Pictures must not appear in the copy. Restate exactly the lines below from the one with "values is the" through the one with "[default to 140]", inclusive.

* * *

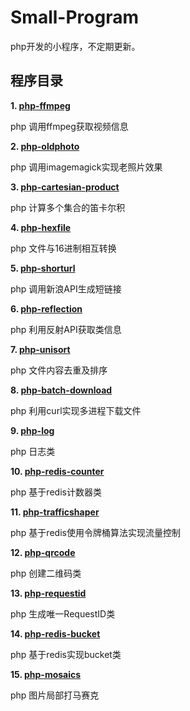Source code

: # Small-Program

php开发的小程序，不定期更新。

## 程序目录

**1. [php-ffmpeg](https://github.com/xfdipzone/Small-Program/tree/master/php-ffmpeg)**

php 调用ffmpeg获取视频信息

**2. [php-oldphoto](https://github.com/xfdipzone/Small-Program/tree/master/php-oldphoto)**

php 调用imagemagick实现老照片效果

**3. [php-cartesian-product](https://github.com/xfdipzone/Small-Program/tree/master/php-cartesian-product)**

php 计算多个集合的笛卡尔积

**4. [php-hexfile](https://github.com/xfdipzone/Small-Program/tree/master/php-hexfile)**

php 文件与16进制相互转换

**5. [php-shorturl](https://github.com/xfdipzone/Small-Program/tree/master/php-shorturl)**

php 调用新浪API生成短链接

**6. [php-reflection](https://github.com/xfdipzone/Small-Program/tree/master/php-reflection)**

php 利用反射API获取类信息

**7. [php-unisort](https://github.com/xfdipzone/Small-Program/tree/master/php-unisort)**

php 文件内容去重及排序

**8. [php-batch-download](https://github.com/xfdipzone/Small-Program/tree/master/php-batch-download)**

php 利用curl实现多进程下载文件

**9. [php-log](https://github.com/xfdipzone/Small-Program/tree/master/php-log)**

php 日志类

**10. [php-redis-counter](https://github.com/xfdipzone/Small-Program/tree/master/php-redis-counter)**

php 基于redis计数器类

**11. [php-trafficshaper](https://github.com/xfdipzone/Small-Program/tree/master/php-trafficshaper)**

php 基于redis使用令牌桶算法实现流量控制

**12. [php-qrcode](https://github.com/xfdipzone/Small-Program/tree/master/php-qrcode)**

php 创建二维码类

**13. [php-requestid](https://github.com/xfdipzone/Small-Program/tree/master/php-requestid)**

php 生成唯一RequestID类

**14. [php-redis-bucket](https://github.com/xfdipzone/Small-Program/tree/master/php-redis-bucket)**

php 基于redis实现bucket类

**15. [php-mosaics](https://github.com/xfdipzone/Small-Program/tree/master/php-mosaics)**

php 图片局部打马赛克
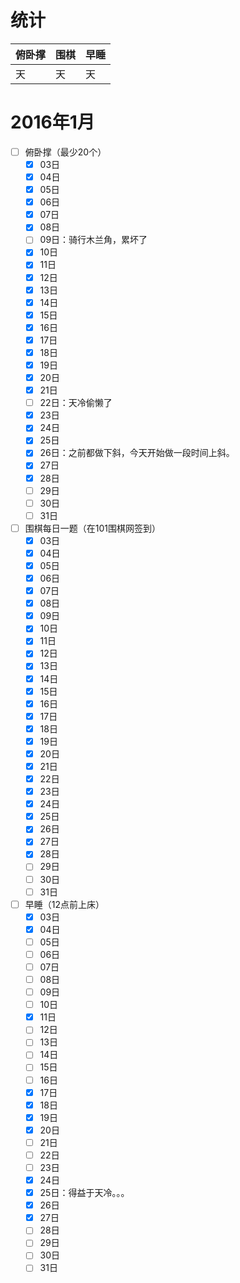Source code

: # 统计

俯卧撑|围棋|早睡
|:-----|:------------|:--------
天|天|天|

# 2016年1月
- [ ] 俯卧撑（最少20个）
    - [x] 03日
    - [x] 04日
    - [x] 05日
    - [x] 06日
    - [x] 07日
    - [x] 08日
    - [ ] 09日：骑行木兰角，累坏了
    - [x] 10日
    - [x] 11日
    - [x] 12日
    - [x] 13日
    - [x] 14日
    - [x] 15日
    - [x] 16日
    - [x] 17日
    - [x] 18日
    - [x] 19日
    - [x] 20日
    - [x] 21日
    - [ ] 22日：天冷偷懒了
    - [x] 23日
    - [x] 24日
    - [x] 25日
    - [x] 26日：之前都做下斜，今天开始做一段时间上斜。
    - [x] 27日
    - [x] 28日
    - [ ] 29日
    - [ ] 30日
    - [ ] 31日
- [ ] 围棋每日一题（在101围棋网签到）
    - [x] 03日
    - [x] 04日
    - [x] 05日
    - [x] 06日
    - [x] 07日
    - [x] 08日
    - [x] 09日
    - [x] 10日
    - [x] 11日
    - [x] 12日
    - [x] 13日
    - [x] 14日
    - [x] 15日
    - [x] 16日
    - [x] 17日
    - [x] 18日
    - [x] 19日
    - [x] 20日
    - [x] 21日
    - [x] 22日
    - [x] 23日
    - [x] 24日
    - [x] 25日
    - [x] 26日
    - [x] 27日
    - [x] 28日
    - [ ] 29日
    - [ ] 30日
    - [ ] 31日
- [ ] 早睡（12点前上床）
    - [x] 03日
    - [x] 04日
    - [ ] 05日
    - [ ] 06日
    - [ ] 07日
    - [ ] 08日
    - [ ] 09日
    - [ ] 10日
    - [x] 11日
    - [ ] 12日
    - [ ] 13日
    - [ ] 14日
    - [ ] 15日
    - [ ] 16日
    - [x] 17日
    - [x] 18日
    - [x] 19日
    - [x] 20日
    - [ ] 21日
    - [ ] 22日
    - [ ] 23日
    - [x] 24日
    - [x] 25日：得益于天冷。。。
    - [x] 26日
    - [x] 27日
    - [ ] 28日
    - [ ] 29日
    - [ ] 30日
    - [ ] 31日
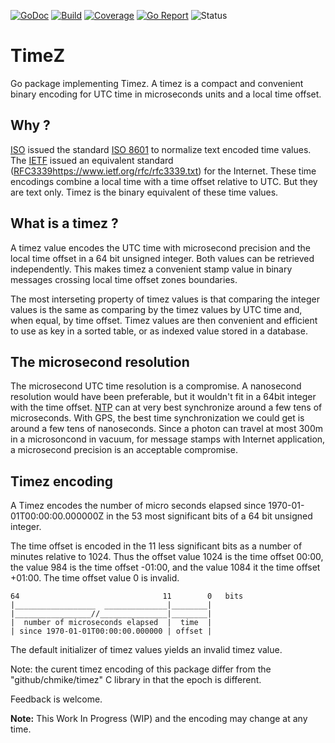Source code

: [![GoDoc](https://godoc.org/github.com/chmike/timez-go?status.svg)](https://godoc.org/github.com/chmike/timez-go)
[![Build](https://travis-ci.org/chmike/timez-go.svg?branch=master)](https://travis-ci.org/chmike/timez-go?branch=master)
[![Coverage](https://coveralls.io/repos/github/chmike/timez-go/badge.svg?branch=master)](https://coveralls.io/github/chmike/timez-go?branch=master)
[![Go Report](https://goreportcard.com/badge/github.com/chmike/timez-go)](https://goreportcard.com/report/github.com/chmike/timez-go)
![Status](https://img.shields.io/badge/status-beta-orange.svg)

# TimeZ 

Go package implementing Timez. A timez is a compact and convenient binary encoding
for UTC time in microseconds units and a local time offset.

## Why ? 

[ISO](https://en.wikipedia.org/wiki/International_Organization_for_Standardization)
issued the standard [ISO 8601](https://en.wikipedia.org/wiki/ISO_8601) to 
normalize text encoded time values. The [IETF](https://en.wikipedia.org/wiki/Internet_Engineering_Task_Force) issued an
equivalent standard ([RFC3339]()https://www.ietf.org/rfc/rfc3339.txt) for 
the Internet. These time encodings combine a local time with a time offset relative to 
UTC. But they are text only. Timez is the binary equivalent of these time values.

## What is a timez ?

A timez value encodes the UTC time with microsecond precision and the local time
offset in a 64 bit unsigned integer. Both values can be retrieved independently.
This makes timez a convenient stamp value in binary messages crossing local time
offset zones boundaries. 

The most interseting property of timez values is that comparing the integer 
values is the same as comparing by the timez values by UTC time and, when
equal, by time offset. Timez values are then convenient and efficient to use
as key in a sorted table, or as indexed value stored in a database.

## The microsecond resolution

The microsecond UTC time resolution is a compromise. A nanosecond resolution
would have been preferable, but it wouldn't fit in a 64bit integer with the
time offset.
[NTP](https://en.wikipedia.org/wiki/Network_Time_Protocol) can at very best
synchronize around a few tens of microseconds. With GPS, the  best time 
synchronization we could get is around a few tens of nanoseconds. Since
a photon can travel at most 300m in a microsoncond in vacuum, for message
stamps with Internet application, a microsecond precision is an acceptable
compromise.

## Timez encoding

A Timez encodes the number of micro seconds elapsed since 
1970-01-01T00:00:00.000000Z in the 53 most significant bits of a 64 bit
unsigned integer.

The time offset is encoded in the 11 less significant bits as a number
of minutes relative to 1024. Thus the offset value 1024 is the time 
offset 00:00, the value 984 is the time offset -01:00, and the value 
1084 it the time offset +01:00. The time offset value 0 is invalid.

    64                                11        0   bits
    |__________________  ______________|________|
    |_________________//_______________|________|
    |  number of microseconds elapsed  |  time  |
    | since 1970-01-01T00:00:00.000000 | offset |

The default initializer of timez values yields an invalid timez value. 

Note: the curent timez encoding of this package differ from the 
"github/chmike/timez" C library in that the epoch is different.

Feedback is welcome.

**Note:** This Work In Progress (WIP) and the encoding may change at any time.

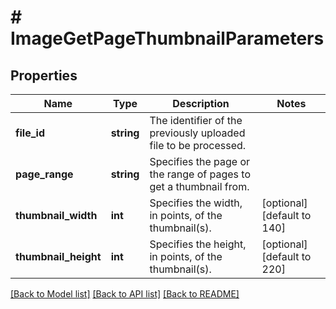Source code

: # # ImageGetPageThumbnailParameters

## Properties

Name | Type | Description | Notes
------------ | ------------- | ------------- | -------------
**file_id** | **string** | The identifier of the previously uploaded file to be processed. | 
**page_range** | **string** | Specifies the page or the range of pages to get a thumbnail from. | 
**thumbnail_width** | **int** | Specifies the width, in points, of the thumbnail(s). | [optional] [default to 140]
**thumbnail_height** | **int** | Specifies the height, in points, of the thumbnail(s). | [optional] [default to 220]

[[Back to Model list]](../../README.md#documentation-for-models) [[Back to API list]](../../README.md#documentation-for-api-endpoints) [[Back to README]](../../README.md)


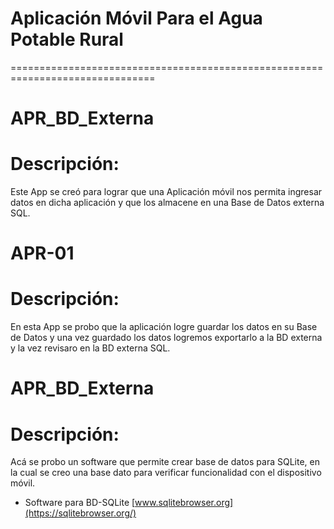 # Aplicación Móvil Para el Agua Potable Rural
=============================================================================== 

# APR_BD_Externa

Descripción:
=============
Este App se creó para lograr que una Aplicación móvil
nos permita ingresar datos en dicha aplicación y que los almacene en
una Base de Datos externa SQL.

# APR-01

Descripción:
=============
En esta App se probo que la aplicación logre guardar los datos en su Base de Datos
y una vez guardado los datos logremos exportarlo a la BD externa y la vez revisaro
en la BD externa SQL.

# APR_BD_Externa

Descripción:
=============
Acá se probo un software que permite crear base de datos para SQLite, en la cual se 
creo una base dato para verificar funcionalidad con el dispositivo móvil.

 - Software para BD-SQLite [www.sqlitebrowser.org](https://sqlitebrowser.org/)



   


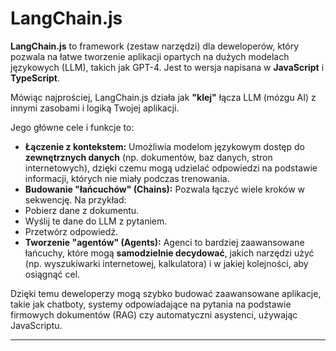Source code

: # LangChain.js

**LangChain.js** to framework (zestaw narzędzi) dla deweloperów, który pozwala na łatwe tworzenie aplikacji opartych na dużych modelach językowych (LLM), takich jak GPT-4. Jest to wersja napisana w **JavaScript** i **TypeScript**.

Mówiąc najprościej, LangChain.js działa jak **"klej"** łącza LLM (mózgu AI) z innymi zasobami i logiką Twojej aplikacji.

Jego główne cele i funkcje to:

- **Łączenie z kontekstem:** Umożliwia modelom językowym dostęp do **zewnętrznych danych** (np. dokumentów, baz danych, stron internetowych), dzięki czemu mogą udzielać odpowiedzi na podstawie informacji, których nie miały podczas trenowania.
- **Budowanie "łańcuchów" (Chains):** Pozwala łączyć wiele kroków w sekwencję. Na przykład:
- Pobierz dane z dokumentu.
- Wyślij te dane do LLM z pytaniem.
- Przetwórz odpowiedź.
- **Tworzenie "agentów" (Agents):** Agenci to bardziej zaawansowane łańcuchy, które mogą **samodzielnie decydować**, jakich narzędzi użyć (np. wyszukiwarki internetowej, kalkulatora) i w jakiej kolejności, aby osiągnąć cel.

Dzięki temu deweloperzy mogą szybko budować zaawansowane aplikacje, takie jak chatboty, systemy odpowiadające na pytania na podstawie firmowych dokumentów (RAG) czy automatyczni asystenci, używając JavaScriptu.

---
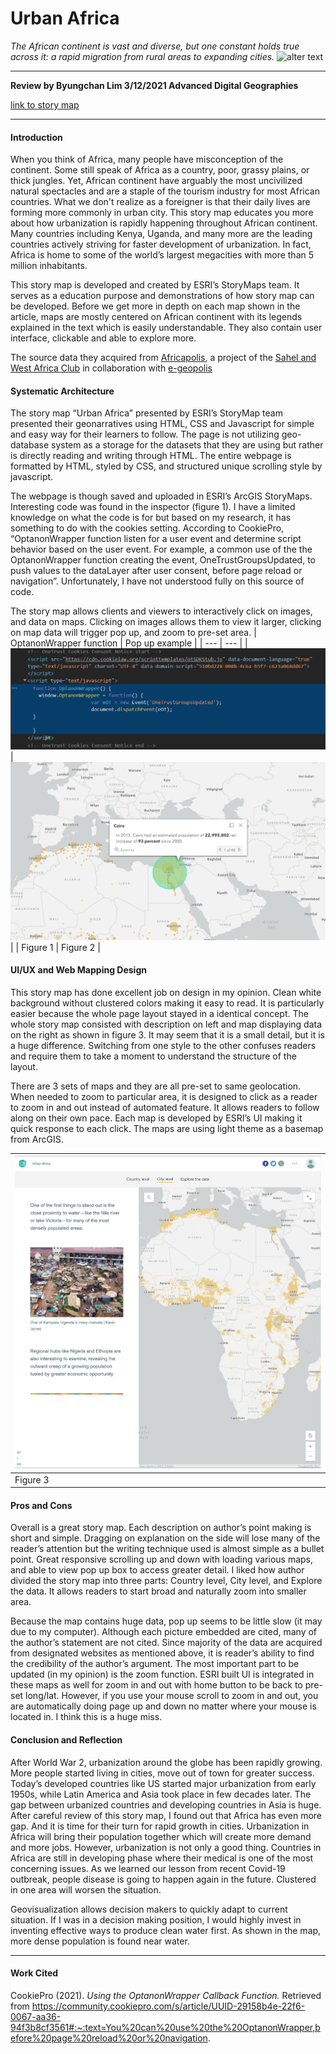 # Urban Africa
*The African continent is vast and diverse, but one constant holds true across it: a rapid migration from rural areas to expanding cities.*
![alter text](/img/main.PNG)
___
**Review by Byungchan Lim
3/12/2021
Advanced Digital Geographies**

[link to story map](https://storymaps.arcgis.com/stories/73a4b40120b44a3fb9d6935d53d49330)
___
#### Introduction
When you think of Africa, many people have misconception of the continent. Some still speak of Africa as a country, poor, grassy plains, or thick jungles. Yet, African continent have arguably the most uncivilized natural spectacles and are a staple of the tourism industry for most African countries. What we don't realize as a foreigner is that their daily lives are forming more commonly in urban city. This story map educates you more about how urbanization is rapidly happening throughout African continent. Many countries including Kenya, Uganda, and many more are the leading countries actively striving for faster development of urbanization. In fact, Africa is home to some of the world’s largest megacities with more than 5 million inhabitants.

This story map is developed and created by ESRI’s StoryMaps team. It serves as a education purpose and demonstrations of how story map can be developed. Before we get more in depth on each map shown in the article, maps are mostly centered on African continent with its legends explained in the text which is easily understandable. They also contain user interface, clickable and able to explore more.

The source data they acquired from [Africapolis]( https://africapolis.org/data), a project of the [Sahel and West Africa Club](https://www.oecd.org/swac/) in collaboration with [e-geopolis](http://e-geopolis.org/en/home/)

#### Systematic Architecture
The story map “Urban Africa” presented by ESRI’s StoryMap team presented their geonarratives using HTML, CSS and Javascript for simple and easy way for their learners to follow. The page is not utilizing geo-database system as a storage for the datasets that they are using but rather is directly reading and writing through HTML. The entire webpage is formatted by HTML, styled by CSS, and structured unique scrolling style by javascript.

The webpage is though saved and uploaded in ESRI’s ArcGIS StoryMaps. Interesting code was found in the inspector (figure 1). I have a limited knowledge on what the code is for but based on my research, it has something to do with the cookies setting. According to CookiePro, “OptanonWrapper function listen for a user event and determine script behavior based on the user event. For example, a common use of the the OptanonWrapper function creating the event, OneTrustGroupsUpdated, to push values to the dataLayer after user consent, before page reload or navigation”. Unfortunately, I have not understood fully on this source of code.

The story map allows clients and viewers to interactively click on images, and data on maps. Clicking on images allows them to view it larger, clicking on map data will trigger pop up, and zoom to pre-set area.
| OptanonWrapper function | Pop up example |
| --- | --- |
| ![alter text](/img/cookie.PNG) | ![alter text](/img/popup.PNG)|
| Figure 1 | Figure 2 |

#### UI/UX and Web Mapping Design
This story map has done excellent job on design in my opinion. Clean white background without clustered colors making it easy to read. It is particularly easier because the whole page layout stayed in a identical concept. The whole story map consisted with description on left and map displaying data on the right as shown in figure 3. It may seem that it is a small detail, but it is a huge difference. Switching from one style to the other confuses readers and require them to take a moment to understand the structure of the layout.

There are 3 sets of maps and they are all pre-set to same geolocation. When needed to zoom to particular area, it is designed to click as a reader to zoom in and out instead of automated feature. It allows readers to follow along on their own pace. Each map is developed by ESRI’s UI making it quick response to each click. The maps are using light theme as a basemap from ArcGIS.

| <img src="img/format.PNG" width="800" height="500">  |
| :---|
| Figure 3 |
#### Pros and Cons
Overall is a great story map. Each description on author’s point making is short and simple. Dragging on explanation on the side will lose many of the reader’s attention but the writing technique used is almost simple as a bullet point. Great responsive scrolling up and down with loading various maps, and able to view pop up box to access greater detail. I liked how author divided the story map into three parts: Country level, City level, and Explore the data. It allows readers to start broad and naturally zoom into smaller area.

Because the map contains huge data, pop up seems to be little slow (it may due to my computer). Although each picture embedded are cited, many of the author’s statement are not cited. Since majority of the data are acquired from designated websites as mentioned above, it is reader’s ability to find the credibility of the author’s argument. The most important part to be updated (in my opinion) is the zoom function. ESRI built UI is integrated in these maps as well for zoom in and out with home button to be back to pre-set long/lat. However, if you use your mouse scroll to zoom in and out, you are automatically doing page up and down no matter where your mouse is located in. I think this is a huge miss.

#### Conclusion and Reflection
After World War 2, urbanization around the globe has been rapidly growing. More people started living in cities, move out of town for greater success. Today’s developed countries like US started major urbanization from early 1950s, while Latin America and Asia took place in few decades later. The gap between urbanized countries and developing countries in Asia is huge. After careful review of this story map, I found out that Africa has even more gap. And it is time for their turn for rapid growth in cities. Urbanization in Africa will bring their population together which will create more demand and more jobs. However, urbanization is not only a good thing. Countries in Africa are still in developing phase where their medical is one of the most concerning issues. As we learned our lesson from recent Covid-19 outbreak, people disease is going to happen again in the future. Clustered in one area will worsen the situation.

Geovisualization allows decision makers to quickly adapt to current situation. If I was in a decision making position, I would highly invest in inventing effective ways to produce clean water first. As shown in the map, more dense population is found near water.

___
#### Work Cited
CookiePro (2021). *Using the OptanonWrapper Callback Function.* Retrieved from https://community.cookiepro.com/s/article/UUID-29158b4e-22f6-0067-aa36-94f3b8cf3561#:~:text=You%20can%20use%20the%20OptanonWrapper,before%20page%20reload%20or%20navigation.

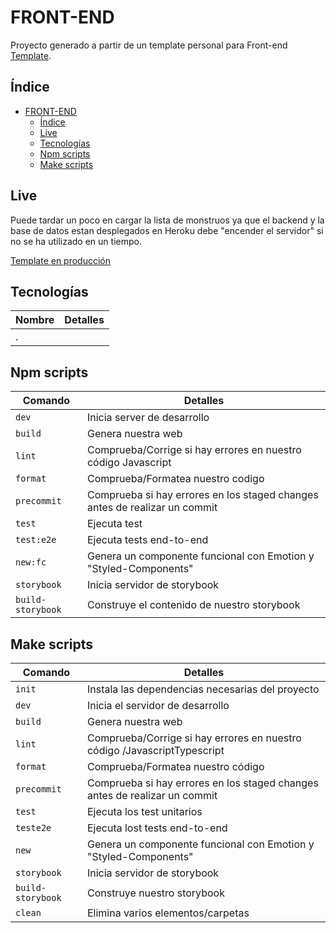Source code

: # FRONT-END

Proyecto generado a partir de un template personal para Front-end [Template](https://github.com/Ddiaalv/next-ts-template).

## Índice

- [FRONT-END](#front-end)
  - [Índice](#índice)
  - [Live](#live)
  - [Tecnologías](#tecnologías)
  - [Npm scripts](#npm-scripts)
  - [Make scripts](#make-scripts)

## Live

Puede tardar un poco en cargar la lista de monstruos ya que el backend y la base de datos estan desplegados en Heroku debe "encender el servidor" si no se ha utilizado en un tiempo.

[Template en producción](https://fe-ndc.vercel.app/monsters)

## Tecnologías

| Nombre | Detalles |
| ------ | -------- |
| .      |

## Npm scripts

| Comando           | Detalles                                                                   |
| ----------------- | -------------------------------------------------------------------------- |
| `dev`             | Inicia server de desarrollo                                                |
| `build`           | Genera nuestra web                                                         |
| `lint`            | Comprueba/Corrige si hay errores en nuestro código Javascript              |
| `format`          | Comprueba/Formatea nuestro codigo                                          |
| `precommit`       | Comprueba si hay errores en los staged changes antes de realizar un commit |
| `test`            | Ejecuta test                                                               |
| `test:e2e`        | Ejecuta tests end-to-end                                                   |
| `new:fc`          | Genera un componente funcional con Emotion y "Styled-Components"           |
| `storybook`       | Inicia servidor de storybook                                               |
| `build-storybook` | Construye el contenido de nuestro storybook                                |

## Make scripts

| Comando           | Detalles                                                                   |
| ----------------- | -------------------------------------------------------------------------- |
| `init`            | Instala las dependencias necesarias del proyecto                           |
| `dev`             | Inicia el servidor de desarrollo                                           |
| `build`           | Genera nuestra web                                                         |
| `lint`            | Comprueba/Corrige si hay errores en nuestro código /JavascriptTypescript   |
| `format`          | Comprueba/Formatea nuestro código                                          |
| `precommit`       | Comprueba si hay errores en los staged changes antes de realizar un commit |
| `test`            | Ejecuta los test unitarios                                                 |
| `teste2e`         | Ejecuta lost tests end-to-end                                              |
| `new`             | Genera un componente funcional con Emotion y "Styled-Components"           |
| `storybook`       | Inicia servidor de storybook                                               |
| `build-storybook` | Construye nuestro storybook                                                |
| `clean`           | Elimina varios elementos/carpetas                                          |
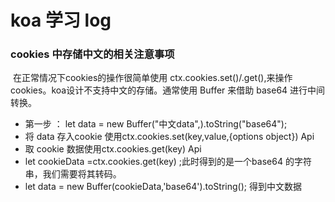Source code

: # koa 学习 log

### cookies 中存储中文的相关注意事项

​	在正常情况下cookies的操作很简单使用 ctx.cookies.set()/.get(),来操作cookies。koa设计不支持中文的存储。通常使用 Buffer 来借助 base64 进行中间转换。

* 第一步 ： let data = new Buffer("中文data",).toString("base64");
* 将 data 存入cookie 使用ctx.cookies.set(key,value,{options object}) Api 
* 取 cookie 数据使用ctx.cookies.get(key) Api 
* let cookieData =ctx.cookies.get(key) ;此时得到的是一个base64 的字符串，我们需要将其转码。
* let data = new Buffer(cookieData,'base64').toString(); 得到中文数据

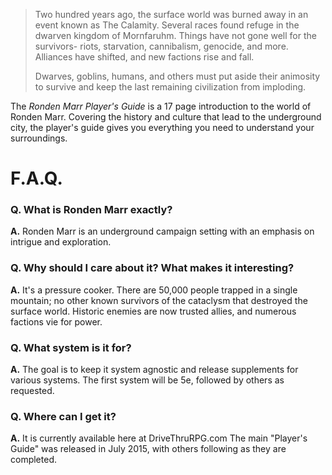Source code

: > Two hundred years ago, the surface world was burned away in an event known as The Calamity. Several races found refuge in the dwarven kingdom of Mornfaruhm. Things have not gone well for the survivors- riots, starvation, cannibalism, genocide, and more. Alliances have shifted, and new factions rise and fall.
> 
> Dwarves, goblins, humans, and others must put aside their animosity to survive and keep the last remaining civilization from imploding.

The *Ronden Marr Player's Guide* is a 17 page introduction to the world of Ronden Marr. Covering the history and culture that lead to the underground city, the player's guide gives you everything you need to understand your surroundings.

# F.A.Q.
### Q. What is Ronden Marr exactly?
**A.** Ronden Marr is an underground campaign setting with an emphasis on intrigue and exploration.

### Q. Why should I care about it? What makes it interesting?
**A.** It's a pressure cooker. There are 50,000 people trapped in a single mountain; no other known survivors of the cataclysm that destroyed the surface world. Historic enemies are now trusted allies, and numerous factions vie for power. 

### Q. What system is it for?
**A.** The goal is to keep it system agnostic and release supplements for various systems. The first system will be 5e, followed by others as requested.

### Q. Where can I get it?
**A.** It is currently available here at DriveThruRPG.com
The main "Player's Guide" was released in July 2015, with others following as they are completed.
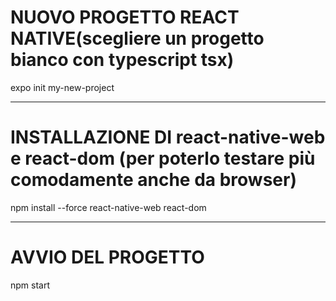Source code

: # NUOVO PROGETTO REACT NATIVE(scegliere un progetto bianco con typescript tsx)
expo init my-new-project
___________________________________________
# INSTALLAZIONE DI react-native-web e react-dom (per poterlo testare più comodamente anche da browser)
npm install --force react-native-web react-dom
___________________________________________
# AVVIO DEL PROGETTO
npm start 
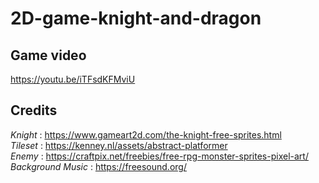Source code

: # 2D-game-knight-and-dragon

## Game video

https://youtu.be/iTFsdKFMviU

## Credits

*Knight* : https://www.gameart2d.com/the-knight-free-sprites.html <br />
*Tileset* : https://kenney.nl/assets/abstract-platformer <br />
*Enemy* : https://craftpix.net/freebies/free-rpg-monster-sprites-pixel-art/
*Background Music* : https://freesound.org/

* * *

> Result of this exercise:
values is the same as comparing by the timez values by UTC time and, when
equal, by time offset. Timez values are then convenient and efficient to use
as key in a sorted table, or as indexed value stored in a database.

## The microsecond resolution

The microsecond UTC time resolution is a compromise. A nanosecond resolution
would have been preferable, but it wouldn't fit in a 64bit integer with the
time offset.
[NTP](https://en.wikipedia.org/wiki/Network_Time_Protocol) can at very best
synchronize around a few tens of microseconds. With GPS, the  best time 
synchronization we could get is around a few tens of nanoseconds. Since
a photon can travel at most 300m in a microsoncond in vacuum, for message
stamps with Internet application, a microsecond precision is an acceptable
compromise.

## Timez encoding

A Timez encodes the number of micro seconds elapsed since 
1970-01-01T00:00:00.000000Z in the 53 most significant bits of a 64 bit
unsigned integer.

The time offset is encoded in the 11 less significant bits as a number
of minutes relative to 1024. Thus the offset value 1024 is the time 
offset 00:00, the value 984 is the time offset -01:00, and the value 
1084 it the time offset +01:00. The time offset value 0 is invalid.

    64                                11        0   bits
    |__________________  ______________|________|
    |_________________//_______________|________|
    |  number of microseconds elapsed  |  time  |
    | since 1970-01-01T00:00:00.000000 | offset |

The default initializer of timez values yields an invalid timez value. 

Note: the curent timez encoding of this package differ from the 
"github/chmike/timez" C library in that the epoch is different.

Feedback is welcome.

**Note:** This Work In Progress (WIP) and the encoding may change at any time.

Source code

: # # ImageGetPageThumbnailParameters

## Properties

Name | Type | Description | Notes
------------ | ------------- | ------------- | -------------
**file_id** | **string** | The identifier of the previously uploaded file to be processed. | 
**page_range** | **string** | Specifies the page or the range of pages to get a thumbnail from. | 
**thumbnail_width** | **int** | Specifies the width, in points, of the thumbnail(s). | [optional] [default to 140]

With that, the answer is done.